◆ **What you are asked to do**
From the material that follows, count the lines with the word "string" in them. Reply with the number only.

◆ **The data**

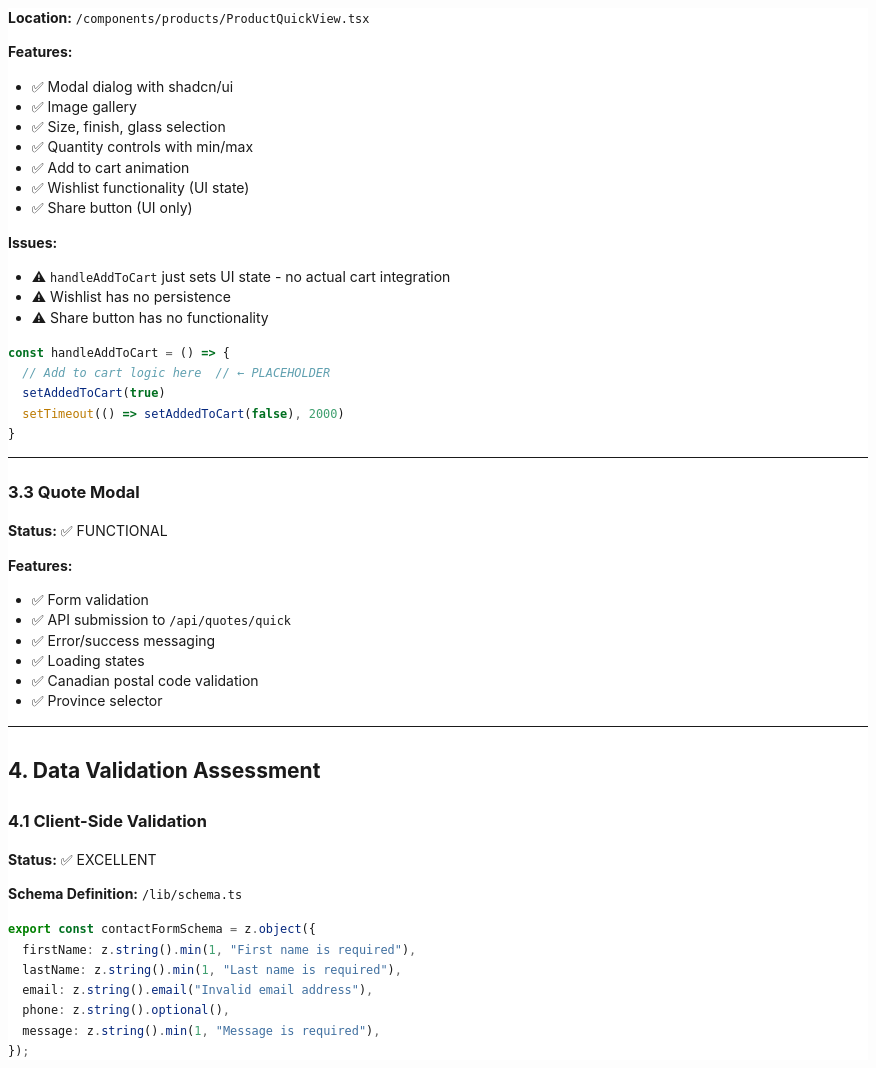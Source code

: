 **Location:** `/components/products/ProductQuickView.tsx`

**Features:**
- ✅ Modal dialog with shadcn/ui
- ✅ Image gallery
- ✅ Size, finish, glass selection
- ✅ Quantity controls with min/max
- ✅ Add to cart animation
- ✅ Wishlist functionality (UI state)
- ✅ Share button (UI only)

**Issues:**
- ⚠️ `handleAddToCart` just sets UI state - no actual cart integration
- ⚠️ Wishlist has no persistence
- ⚠️ Share button has no functionality

```typescript
const handleAddToCart = () => {
  // Add to cart logic here  // ← PLACEHOLDER
  setAddedToCart(true)
  setTimeout(() => setAddedToCart(false), 2000)
}
```

---

### 3.3 Quote Modal
**Status:** ✅ FUNCTIONAL

**Features:**
- ✅ Form validation
- ✅ API submission to `/api/quotes/quick`
- ✅ Error/success messaging
- ✅ Loading states
- ✅ Canadian postal code validation
- ✅ Province selector

---

## 4. Data Validation Assessment

### 4.1 Client-Side Validation
**Status:** ✅ EXCELLENT

**Schema Definition:** `/lib/schema.ts`
```typescript
export const contactFormSchema = z.object({
  firstName: z.string().min(1, "First name is required"),
  lastName: z.string().min(1, "Last name is required"),
  email: z.string().email("Invalid email address"),
  phone: z.string().optional(),
  message: z.string().min(1, "Message is required"),
});
```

◆ **Answer for this exercise**
5